→ **Problem requirements**: Give a faithful, exact copy of all entries, minus the images.

:: Information provided ::

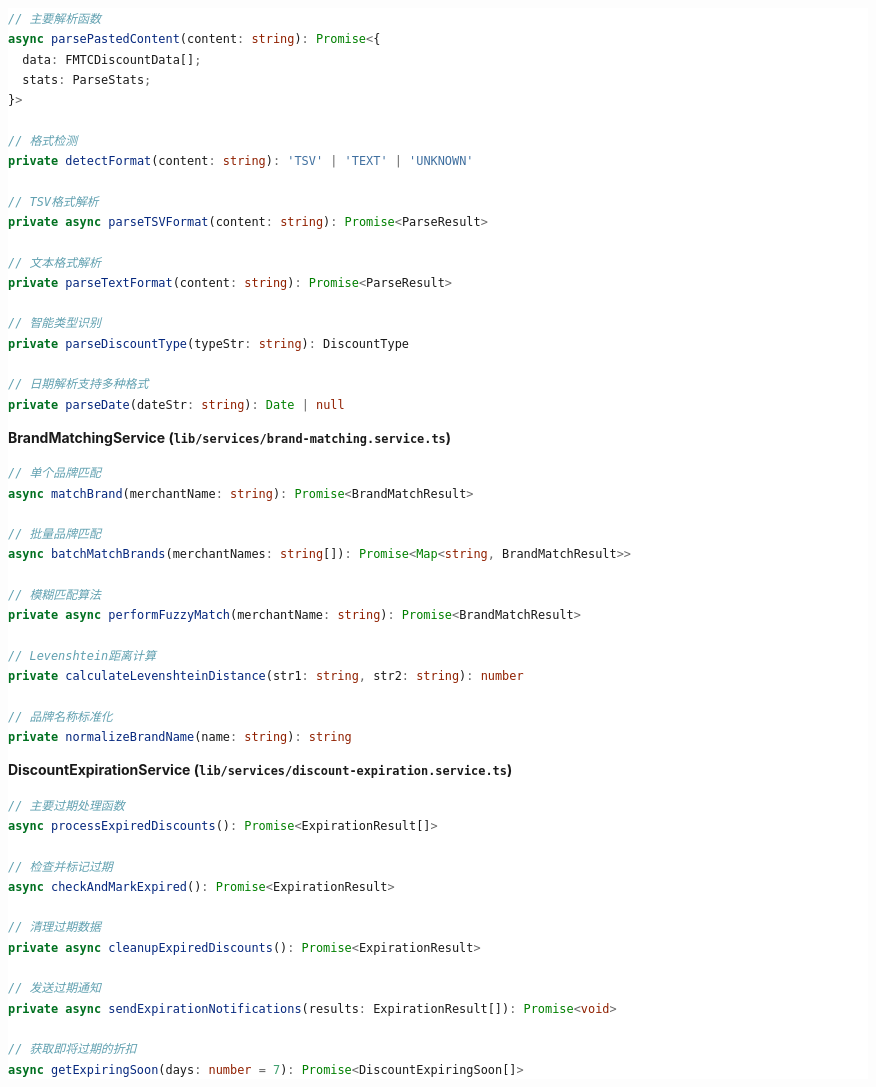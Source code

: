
 ```typescript
// 主要解析函数
async parsePastedContent(content: string): Promise<{
  data: FMTCDiscountData[];
  stats: ParseStats;
}>

// 格式检测
private detectFormat(content: string): 'TSV' | 'TEXT' | 'UNKNOWN'

// TSV格式解析
private async parseTSVFormat(content: string): Promise<ParseResult>

// 文本格式解析
private parseTextFormat(content: string): Promise<ParseResult>

// 智能类型识别
private parseDiscountType(typeStr: string): DiscountType

// 日期解析支持多种格式
private parseDate(dateStr: string): Date | null
```

**BrandMatchingService (`lib/services/brand-matching.service.ts`)**

```typescript
// 单个品牌匹配
async matchBrand(merchantName: string): Promise<BrandMatchResult>

// 批量品牌匹配
async batchMatchBrands(merchantNames: string[]): Promise<Map<string, BrandMatchResult>>

// 模糊匹配算法
private async performFuzzyMatch(merchantName: string): Promise<BrandMatchResult>

// Levenshtein距离计算
private calculateLevenshteinDistance(str1: string, str2: string): number

// 品牌名称标准化
private normalizeBrandName(name: string): string
```

**DiscountExpirationService (`lib/services/discount-expiration.service.ts`)**

```typescript
// 主要过期处理函数
async processExpiredDiscounts(): Promise<ExpirationResult[]>

// 检查并标记过期
async checkAndMarkExpired(): Promise<ExpirationResult>

// 清理过期数据
private async cleanupExpiredDiscounts(): Promise<ExpirationResult>

// 发送过期通知
private async sendExpirationNotifications(results: ExpirationResult[]): Promise<void>

// 获取即将过期的折扣
async getExpiringSoon(days: number = 7): Promise<DiscountExpiringSoon[]>
```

:::

→ **Response for this exercise**:
Source code

:
 ```typescript
// 主要解析函数
async parsePastedContent(content: string): Promise<{
  data: FMTCDiscountData[];
  stats: ParseStats;
}>

// 格式检测
private detectFormat(content: string): 'TSV' | 'TEXT' | 'UNKNOWN'

// TSV格式解析
private async parseTSVFormat(content: string): Promise<ParseResult>

// 文本格式解析
private parseTextFormat(content: string): Promise<ParseResult>

// 智能类型识别
private parseDiscountType(typeStr: string): DiscountType

// 日期解析支持多种格式
private parseDate(dateStr: string): Date | null
```

**BrandMatchingService (`lib/services/brand-matching.service.ts`)**

```typescript
// 单个品牌匹配
async matchBrand(merchantName: string): Promise<BrandMatchResult>

// 批量品牌匹配
async batchMatchBrands(merchantNames: string[]): Promise<Map<string, BrandMatchResult>>

// 模糊匹配算法
private async performFuzzyMatch(merchantName: string): Promise<BrandMatchResult>

// Levenshtein距离计算
private calculateLevenshteinDistance(str1: string, str2: string): number

// 品牌名称标准化
private normalizeBrandName(name: string): string
```

**DiscountExpirationService (`lib/services/discount-expiration.service.ts`)**

```typescript
// 主要过期处理函数
async processExpiredDiscounts(): Promise<ExpirationResult[]>

// 检查并标记过期
async checkAndMarkExpired(): Promise<ExpirationResult>

// 清理过期数据
private async cleanupExpiredDiscounts(): Promise<ExpirationResult>

// 发送过期通知
private async sendExpirationNotifications(results: ExpirationResult[]): Promise<void>

// 获取即将过期的折扣
async getExpiringSoon(days: number = 7): Promise<DiscountExpiringSoon[]>
```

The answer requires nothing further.